**Records to use:**
=======

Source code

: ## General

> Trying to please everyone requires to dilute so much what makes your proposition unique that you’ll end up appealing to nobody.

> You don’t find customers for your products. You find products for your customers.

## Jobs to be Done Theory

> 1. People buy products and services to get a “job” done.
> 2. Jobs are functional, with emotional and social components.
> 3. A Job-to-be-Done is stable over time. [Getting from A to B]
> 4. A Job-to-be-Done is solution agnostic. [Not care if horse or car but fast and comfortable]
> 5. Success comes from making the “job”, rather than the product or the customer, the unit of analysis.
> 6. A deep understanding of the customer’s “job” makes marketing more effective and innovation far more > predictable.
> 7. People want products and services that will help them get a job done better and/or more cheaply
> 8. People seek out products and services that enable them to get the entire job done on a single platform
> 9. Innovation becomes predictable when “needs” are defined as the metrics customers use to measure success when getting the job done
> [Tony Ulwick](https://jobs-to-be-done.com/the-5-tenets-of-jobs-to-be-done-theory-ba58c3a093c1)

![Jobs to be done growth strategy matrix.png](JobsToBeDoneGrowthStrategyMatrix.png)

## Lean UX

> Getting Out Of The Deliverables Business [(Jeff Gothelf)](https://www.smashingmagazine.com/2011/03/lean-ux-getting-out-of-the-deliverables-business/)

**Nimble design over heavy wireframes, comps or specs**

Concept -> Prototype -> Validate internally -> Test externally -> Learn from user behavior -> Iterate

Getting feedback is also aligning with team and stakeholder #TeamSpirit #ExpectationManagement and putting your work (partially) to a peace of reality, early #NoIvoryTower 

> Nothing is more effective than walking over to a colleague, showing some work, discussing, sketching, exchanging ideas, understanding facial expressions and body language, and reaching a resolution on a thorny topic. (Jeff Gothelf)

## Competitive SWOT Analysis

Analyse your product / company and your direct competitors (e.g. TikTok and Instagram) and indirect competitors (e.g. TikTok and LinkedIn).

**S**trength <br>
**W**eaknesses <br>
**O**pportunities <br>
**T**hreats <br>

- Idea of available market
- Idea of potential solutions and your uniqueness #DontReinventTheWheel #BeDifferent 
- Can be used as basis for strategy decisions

=======

**Directions for this task:** Write out, from the lines above, only those from the line with "## Jobs to be Done Theory" to the line with "Getting feedback is", exactly as given, including the first and the last.

**Output below:**
## Jobs to be Done Theory

> 1. People buy products and services to get a “job” done.
> 2. Jobs are functional, with emotional and social components.
> 3. A Job-to-be-Done is stable over time. [Getting from A to B]
> 4. A Job-to-be-Done is solution agnostic. [Not care if horse or car but fast and comfortable]
> 5. Success comes from making the “job”, rather than the product or the customer, the unit of analysis.
> 6. A deep understanding of the customer’s “job” makes marketing more effective and innovation far more > predictable.
> 7. People want products and services that will help them get a job done better and/or more cheaply
> 8. People seek out products and services that enable them to get the entire job done on a single platform
> 9. Innovation becomes predictable when “needs” are defined as the metrics customers use to measure success when getting the job done
> [Tony Ulwick](https://jobs-to-be-done.com/the-5-tenets-of-jobs-to-be-done-theory-ba58c3a093c1)

![Jobs to be done growth strategy matrix.png](JobsToBeDoneGrowthStrategyMatrix.png)

## Lean UX

> Getting Out Of The Deliverables Business [(Jeff Gothelf)](https://www.smashingmagazine.com/2011/03/lean-ux-getting-out-of-the-deliverables-business/)

**Nimble design over heavy wireframes, comps or specs**

Concept -> Prototype -> Validate internally -> Test externally -> Learn from user behavior -> Iterate

Getting feedback is also aligning with team and stakeholder #TeamSpirit #ExpectationManagement and putting your work (partially) to a peace of reality, early #NoIvoryTower 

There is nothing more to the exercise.